# PROBLEM REQUIREMENTS
Beginning with the line that has "- テストが失敗した場合、プルリクエストのマージがブロックされます" and ending with the line that has "This is how", retype the entries below exactly, except for the pictures.

▼

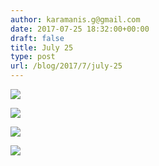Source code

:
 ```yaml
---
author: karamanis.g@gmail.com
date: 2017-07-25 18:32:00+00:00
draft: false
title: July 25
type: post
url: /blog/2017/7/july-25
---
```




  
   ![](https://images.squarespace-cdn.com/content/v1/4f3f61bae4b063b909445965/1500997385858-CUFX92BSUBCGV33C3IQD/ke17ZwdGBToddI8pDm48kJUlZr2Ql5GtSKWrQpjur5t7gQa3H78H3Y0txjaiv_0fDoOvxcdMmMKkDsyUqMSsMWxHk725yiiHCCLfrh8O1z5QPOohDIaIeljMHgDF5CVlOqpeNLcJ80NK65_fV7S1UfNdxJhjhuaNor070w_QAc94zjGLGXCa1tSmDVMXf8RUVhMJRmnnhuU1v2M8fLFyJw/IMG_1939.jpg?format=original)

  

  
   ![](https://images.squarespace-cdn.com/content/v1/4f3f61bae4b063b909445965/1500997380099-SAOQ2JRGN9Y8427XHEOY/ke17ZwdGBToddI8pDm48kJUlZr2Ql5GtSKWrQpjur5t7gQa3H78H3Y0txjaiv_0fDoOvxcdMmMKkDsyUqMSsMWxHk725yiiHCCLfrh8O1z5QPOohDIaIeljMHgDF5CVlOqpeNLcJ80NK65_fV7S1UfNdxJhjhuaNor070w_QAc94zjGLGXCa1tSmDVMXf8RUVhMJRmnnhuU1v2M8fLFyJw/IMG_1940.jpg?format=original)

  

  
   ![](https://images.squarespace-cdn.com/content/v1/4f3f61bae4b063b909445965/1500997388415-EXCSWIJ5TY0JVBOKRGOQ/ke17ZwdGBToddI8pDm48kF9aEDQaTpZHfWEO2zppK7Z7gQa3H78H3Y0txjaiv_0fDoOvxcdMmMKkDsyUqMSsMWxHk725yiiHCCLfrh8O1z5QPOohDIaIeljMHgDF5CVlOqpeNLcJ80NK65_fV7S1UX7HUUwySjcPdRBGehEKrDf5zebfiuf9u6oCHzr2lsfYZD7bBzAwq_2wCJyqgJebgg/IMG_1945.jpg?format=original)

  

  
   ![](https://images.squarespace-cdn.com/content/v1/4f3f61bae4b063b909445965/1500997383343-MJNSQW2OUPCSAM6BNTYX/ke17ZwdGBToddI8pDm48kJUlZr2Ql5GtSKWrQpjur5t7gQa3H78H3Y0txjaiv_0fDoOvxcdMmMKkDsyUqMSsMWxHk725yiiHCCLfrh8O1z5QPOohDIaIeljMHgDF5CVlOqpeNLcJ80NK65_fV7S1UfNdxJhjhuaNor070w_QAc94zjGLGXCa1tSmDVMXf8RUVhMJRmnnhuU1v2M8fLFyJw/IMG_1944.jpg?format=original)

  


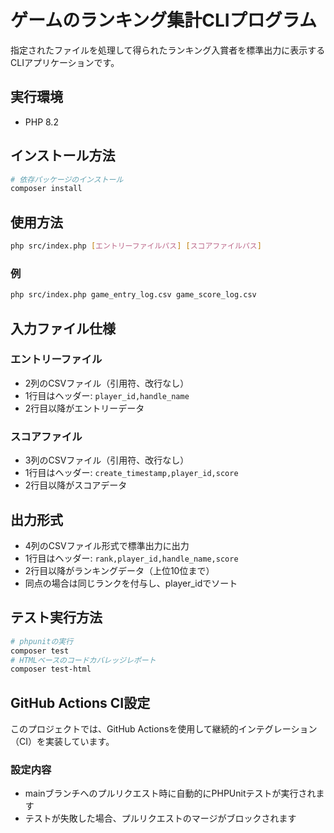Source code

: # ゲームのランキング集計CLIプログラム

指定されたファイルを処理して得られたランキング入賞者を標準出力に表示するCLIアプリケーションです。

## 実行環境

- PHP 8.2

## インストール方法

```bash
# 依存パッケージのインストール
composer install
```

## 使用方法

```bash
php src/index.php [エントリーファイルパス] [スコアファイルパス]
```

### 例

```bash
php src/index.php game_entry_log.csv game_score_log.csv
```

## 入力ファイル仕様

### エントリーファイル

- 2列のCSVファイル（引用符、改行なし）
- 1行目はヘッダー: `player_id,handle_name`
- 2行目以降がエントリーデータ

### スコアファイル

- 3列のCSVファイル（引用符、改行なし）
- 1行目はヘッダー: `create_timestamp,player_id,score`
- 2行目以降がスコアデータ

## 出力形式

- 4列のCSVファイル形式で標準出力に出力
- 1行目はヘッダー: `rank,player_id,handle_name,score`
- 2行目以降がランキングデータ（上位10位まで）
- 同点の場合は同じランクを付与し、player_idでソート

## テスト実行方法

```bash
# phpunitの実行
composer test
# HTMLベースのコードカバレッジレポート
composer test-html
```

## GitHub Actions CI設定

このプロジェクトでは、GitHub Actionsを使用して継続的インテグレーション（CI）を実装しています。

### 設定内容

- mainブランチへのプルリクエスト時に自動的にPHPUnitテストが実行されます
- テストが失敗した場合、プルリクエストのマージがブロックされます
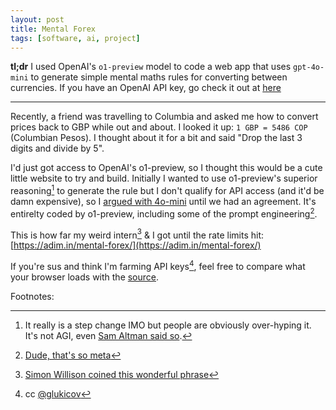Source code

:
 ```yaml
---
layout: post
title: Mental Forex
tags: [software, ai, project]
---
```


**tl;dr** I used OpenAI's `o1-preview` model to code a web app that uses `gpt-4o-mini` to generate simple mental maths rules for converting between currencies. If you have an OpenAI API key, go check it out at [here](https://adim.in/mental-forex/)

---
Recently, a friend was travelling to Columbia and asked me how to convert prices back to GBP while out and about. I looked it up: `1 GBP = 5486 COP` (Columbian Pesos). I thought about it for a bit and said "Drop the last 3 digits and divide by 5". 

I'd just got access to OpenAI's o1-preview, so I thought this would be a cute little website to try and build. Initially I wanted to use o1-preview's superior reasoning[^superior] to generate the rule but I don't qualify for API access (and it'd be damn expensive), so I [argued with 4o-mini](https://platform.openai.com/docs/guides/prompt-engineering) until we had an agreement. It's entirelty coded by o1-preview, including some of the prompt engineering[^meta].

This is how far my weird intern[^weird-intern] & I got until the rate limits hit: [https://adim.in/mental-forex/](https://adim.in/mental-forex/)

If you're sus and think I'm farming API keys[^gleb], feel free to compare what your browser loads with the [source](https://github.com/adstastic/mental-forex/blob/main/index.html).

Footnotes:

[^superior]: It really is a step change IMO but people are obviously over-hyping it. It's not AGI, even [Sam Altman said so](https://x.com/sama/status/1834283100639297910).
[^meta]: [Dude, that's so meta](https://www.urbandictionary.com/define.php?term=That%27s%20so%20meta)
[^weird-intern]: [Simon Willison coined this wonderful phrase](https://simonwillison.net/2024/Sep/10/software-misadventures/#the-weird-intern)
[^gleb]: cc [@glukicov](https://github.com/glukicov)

▲

# OUTPUT FOR THIS TASK
- テストが失敗した場合、プルリクエストのマージがブロックされます
Source code

:
 ```yaml
---
layout: post
title: Mental Forex
tags: [software, ai, project]
---
```


**tl;dr** I used OpenAI's `o1-preview` model to code a web app that uses `gpt-4o-mini` to generate simple mental maths rules for converting between currencies. If you have an OpenAI API key, go check it out at [here](https://adim.in/mental-forex/)

---
Recently, a friend was travelling to Columbia and asked me how to convert prices back to GBP while out and about. I looked it up: `1 GBP = 5486 COP` (Columbian Pesos). I thought about it for a bit and said "Drop the last 3 digits and divide by 5". 

I'd just got access to OpenAI's o1-preview, so I thought this would be a cute little website to try and build. Initially I wanted to use o1-preview's superior reasoning[^superior] to generate the rule but I don't qualify for API access (and it'd be damn expensive), so I [argued with 4o-mini](https://platform.openai.com/docs/guides/prompt-engineering) until we had an agreement. It's entirelty coded by o1-preview, including some of the prompt engineering[^meta].

This is how far my weird intern[^weird-intern] & I got until the rate limits hit: [https://adim.in/mental-forex/](https://adim.in/mental-forex/)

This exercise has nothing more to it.